I nipped into D and M today and caught the lads scratching their heads while trying to put together a Delta scroll saw . So i offered them cash and took it away . I just wondered if i had put it together right . Any ideas ?





The blade doesn't sit 90* to the bed and the quick release blue thingy is not where it is on the delta website but it's the only way i can see it goes together .


----------



## Anonymous (25 May 2007)

are you sure it's a delta looks like a singer to me :lol:


----------



## JFC (25 May 2007)

I thought it would be perfect for doing the scrolls on the bottoms of sash windows rather than faffing about changing blades on the bandsaw . I think the bottom blade holder thingy needs to be fixed in place to make the blade square with the bed . :-k


----------



## Gill (25 May 2007)

Welcome to the wonderful world of the scroll saw  .

There's definitely an alignment problem but not having a Delta myself, I can't make an informed comment. However, Alan has replaced the blade clamp system in in his Diamond saw with one from a Delta and he posted a picture of it:






Does this help?
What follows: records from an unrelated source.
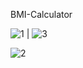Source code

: BMI-Calculator

![1](https://github.com/shammisk/BMI-Calculator/assets/99946678/b156de77-616d-4d28-9009-25b9180a9a01)  |  ![3](https://github.com/shammisk/BMI-Calculator/assets/99946678/400d11a7-d179-4f66-88c7-c5e5a1634dff)




![2](https://github.com/shammisk/BMI-Calculator/assets/99946678/8fd67377-110e-4c82-b899-3ab69cb9a2a6)





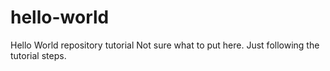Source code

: # hello-world
Hello World repository tutorial
Not sure what to put here.  Just following the tutorial steps.
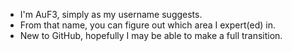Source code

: - I'm AuF3, simply as my username suggests.
- From that name, you can figure out which area I expert(ed) in.
- New to GitHub, hopefully I may be able to make a full transition.

<!---
gold3fluoride/gold3fluoride is a ✨ special ✨ repository because its `README.md` (this file) appears on your GitHub profile.
You can click the Preview link to take a look at your changes.
--->
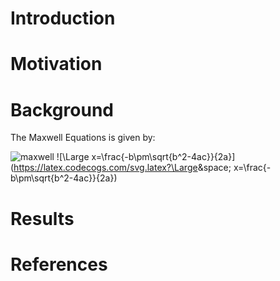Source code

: # Introduction

# Motivation

# Background

The Maxwell Equations is given by:

![maxwell]("img/eq1.png")
![\Large x=\frac{-b\pm\sqrt{b^2-4ac}}{2a}]
(https://latex.codecogs.com/svg.latex?\Large&space;
x=\frac{-b\pm\sqrt{b^2-4ac}}{2a})

# Results

# References
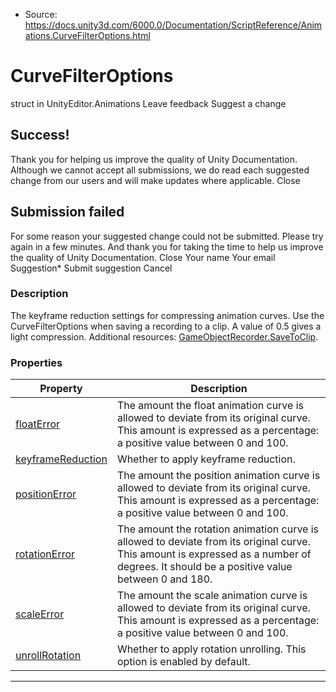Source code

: * Source: https://docs.unity3d.com/6000.0/Documentation/ScriptReference/Animations.CurveFilterOptions.html

# CurveFilterOptions
struct in UnityEditor.Animations
Leave feedback
Suggest a change
## Success!
Thank you for helping us improve the quality of Unity Documentation. Although we cannot accept all submissions, we do read each suggested change from our users and will make updates where applicable.
Close
## Submission failed
For some reason your suggested change could not be submitted. Please <a>try again</a> in a few minutes. And thank you for taking the time to help us improve the quality of Unity Documentation.
Close
Your name Your email Suggestion* Submit suggestion
Cancel
### Description
The keyframe reduction settings for compressing animation curves.
Use the CurveFilterOptions when saving a recording to a clip. A value of 0.5 gives a light compression. Additional resources: [GameObjectRecorder.SaveToClip](https://docs.unity3d.com/6000.0/Documentation/ScriptReference/Animations.GameObjectRecorder.SaveToClip.html).
### Properties
Property | Description  
---|---  
[floatError](https://docs.unity3d.com/6000.0/Documentation/ScriptReference/Animations.CurveFilterOptions-floatError.html) | The amount the float animation curve is allowed to deviate from its original curve. This amount is expressed as a percentage: a positive value between 0 and 100.  
[keyframeReduction](https://docs.unity3d.com/6000.0/Documentation/ScriptReference/Animations.CurveFilterOptions-keyframeReduction.html) | Whether to apply keyframe reduction.  
[positionError](https://docs.unity3d.com/6000.0/Documentation/ScriptReference/Animations.CurveFilterOptions-positionError.html) | The amount the position animation curve is allowed to deviate from its original curve. This amount is expressed as a percentage: a positive value between 0 and 100.  
[rotationError](https://docs.unity3d.com/6000.0/Documentation/ScriptReference/Animations.CurveFilterOptions-rotationError.html) | The amount the rotation animation curve is allowed to deviate from its original curve. This amount is expressed as a number of degrees. It should be a positive value between 0 and 180.  
[scaleError](https://docs.unity3d.com/6000.0/Documentation/ScriptReference/Animations.CurveFilterOptions-scaleError.html) | The amount the scale animation curve is allowed to deviate from its original curve. This amount is expressed as a percentage: a positive value between 0 and 100.  
[unrollRotation](https://docs.unity3d.com/6000.0/Documentation/ScriptReference/Animations.CurveFilterOptions-unrollRotation.html) | Whether to apply rotation unrolling. This option is enabled by default.  
* * *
It looks to me as if the blade clamp on your saw needs to be rotated through 90 degrees.

I see your new saw has a hold-down arm fitted; most scrollers find these devices rather irritating and remove them.


----------



## ike (25 May 2007)

This is my Delta setup if it's any help.


----------



## JFC (25 May 2007)

Hmmmm i seem to be missing the tension thingy on the top and have the blade holder the wrong way round as i suspected . The blade is too long any other way other than the way i have it so i think something else has been fitted wrong or it's missing .


----------



## scroller frank (26 May 2007)

Hi JFC
your blade fitting is wrong ,also IKE's is a newer modle than yours and the tentioning is differant to "ours", wich is as the photo on Gill's post
and on my saw



hope this helps[/img][/url].
hope you get it fixt ! and it works ok (a good saw ) imho  
all the best-------------Frank-------------


----------



## JFC (26 May 2007)

Thanks for the replies , the problem was that someone had stolen the part while it was in the showroom and they had ordered another one . It came as a complete set and they had attached that to the part that wasnt stolen :roll: In other words i only needed half of what was supplied . All working fine now


----------